•
Als het noodzakelijk is om tijdens het onderhoud de machine te kantelen, zorg
er dan voor dat de brandstoftank, indien gemonteerd op de motor, leeg is en
dat de zijde met de bougie omhoog is. Als de brandstoftank niet leeg is, kan er
brandstoflekkage optreden dat brand of een explosie tot gevolg kan hebben.
•
Controleer regelmatig de brandstofleidingen, brandstoftank, brandstofvuldop en
aansluitingen op scheuren of lekkages. Vervang beschadigde onderdelen.
•
Wijzig de regulateur, koppelingen of andere onderdelen niet om het
motortoerental te verhogen.
•
Sla niet met een hamer of hard voorwerp op het vliegwiel. Dit kan het uitvallen
van het vliegwiel tijdens de bediening tot gevolg hebben.
•
Vervangende onderdelen moeten identiek zijn aan, en op dezelfde positie
worden geïnstalleerd als, de originele onderdelen. Andere onderdelen kunnen
schade of letsel tot gevolg hebben.
Wanneer u de locatie van de machine verplaatst
•
Zorg ervoor dat de brandstoftank LEEG is of dat de brandstofafsluitklep in de
stand GESLOTEN (DICHT) staat.
Wanneer brandstof of de machine met brandstof in de brandstoftank wordt
opgeslagen
•
Omdat waakvlammen of andere ontstekingsbronnen explosies kunnen
veroorzaken, moet u brandstof of de machine uit de buurt houden van ovens,
kachels, boilers of andere apparaten met waakvlammen.
WAARSCHUWING
Brandstof en brandstofdampen zijn ontvlambaar en explosief. Brand of explosies
kunnen brandwonden of de dood tot gevolg hebben.

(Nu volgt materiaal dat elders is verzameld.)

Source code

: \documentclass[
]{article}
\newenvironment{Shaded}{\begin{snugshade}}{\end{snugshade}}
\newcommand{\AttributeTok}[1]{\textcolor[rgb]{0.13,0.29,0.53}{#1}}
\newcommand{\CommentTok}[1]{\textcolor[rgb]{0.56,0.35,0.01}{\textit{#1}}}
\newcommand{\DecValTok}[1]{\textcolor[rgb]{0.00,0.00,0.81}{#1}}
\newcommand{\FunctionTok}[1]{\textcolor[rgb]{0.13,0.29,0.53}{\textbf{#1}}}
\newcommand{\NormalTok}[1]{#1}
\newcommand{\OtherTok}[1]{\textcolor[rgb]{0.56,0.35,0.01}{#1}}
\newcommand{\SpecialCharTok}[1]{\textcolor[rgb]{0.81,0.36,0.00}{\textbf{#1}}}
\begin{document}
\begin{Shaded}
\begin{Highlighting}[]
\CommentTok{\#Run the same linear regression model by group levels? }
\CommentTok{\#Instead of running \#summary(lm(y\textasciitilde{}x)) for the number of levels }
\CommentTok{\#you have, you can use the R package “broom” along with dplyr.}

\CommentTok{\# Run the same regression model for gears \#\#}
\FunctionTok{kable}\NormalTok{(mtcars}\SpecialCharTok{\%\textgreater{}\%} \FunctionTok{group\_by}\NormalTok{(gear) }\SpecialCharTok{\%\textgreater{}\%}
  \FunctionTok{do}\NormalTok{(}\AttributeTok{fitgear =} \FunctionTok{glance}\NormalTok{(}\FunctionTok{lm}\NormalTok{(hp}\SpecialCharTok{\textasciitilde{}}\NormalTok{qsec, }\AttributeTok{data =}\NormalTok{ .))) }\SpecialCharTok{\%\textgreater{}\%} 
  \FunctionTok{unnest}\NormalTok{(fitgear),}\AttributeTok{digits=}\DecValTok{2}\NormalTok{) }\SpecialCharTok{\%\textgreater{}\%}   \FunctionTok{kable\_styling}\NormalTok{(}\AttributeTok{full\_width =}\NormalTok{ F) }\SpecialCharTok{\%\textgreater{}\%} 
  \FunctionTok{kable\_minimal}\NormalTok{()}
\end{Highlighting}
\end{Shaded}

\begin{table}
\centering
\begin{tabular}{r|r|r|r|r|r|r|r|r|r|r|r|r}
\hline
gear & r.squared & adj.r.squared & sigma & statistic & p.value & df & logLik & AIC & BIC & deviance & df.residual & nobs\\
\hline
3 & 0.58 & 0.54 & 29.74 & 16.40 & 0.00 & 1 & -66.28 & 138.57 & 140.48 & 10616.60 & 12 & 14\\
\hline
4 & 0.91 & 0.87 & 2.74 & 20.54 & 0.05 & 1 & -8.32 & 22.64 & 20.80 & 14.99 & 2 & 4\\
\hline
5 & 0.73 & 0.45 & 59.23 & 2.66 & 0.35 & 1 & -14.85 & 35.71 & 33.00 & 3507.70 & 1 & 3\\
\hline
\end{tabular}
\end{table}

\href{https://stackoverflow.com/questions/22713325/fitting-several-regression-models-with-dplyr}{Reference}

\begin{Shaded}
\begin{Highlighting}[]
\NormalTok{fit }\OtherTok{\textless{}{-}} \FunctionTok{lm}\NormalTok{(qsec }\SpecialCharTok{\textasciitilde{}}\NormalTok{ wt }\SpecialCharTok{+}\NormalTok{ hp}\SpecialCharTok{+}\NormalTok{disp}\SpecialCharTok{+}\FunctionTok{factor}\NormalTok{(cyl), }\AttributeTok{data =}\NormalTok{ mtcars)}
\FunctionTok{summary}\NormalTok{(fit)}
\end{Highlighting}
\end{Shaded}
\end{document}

Het starten van de motor veroorzaakt vonken die brand of een explosie tot gevolg
kunnen hebben.
•
Indien er lekkend aardgas of LP Gas in de buurt is, mag u de motor niet starten.
•
Omdat de dampen brandbaar zijn, mag u geen onder druk staande
startvloeistoffen gebruiken.
WAARSCHUWING
GEVAAR VAN GIFTIG GAS. Motoruitlaatgassen bevatten koolmonoxide, een
giftig gas dat u binnen enkele minuten doodt. Ook al ruikt u de uitlaatgassen niet,
u kunt toch zijn blootgesteld aan gevaarlijke koolmonoxide. Als u zich tijdens
het gebruik van deze machine misselijk, duizelig of zwak voelt, schakel het
dan uit en ga METEEN de frisse lucht in. Raadpleeg een arts. Het kan zijn dat u
koolmonoxidevergiftiging heeft.
•
Koolmonoxidegas kan zich in bewoonde ruimten verzamelen. Om de kans
te verkleinen dat zich koolstofmonoxidegas ophoopt en naar ruimten wordt
getrokken waar zich personen bevinden moet u dit product ALLEEN buiten
gebruiken, ver uit de buurt van vensters, deuren en ventilatieopeningen.
•
Plaats koolmonoxidemelders op batterijen of melders op netvoeding met
reservebatterij zoals gespecificeerd door de instructies van de fabrikant.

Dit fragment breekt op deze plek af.